#### [Your task]
Your task is to copy every line of the records below that contains "user".

Start of Data for the task

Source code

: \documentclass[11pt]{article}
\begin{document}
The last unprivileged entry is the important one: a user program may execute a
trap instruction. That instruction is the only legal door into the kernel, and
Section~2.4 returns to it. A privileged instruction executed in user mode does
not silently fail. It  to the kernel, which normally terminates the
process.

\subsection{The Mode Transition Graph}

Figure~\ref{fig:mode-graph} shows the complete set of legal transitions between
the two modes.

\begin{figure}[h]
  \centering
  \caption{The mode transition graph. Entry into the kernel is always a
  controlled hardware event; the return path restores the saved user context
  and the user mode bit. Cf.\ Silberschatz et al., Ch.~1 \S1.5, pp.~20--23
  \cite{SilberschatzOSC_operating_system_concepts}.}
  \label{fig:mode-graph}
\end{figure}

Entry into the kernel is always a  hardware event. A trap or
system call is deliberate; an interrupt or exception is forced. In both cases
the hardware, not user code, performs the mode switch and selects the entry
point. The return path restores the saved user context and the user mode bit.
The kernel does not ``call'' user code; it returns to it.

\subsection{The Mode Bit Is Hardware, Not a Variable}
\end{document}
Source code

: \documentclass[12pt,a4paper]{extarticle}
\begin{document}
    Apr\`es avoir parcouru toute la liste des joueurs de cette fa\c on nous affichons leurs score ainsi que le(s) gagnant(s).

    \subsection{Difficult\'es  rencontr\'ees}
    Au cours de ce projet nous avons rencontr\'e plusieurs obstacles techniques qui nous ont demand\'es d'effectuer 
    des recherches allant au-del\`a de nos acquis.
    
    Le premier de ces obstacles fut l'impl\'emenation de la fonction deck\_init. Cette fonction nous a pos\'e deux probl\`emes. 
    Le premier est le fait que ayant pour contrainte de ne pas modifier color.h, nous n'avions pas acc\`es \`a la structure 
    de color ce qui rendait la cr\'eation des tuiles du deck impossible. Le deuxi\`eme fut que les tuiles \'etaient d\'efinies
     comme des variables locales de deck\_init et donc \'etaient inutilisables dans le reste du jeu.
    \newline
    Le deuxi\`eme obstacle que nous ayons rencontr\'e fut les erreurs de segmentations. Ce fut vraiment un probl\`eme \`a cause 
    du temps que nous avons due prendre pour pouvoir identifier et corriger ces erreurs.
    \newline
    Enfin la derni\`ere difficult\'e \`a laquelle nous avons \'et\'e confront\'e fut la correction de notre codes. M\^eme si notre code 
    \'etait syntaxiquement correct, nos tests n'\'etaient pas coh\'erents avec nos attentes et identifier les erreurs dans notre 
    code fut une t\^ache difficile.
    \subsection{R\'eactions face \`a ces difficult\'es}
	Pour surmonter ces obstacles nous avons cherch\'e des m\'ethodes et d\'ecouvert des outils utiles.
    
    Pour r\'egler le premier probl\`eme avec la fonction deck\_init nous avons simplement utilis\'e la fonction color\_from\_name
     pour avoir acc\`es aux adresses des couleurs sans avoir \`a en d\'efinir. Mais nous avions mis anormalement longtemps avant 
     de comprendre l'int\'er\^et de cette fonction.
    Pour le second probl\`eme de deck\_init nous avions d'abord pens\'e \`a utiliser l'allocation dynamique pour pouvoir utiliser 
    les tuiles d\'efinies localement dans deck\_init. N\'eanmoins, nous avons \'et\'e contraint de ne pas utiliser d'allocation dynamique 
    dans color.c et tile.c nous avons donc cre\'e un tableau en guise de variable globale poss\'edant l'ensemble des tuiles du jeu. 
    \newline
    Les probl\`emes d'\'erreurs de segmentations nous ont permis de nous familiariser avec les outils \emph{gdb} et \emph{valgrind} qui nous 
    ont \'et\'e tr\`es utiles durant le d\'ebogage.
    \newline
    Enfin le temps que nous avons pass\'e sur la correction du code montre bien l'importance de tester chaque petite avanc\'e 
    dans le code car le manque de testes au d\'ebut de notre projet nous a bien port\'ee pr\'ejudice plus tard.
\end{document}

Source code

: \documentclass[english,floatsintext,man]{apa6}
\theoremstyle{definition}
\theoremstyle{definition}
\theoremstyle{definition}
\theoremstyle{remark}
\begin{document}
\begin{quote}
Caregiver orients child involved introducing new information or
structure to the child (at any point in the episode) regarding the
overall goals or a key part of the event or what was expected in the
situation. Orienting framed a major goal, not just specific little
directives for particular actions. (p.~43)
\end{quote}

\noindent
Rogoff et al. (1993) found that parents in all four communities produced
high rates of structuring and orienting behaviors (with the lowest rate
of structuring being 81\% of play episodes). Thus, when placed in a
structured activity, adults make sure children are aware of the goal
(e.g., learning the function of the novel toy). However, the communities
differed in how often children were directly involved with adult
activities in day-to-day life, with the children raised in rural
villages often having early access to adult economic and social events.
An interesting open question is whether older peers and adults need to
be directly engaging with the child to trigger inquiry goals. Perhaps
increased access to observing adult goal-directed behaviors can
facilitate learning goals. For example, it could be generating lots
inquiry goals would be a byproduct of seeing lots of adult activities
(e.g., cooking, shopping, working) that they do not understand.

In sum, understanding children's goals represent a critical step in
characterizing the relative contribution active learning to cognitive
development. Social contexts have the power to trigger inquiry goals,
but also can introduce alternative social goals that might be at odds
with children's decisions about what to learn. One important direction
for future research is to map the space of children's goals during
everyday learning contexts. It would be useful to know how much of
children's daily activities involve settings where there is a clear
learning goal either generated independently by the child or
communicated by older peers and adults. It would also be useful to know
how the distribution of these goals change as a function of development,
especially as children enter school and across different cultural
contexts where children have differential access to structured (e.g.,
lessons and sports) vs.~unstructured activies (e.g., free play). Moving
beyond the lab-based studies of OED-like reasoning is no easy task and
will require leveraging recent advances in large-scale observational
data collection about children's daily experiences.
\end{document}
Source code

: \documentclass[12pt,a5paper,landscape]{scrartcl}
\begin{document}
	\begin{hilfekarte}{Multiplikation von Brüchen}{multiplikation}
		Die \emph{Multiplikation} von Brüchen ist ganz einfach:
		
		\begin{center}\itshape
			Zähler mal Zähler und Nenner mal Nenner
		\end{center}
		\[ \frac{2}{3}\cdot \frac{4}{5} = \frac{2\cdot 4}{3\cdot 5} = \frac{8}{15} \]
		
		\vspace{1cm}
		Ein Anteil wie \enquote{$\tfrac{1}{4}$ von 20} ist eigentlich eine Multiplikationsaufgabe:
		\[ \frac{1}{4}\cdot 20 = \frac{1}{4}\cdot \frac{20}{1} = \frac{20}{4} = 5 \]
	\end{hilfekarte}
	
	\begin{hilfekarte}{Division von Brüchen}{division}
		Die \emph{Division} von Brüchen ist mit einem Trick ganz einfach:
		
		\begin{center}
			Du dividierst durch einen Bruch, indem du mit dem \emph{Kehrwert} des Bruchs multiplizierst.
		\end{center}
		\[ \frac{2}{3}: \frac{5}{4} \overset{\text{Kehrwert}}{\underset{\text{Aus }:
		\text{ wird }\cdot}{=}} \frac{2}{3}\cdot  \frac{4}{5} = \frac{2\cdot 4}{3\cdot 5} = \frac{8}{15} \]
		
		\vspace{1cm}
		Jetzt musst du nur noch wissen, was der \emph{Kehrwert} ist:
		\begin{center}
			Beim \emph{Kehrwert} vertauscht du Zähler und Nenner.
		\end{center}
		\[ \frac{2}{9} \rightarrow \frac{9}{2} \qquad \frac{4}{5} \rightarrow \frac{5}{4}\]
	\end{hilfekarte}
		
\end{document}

End of Data for the task

#### [Exercise solution]
The last unprivileged entry is the important one: a user program may execute a
Section~2.4 returns to it. A privileged instruction executed in user mode does
  controlled hardware event; the return path restores the saved user context
  and the user mode bit. Cf.\ Silberschatz et al., Ch.~1 \S1.5, pp.~20--23
the hardware, not user code, performs the mode switch and selects the entry
point. The return path restores the saved user context and the user mode bit.
The kernel does not ``call'' user code; it returns to it.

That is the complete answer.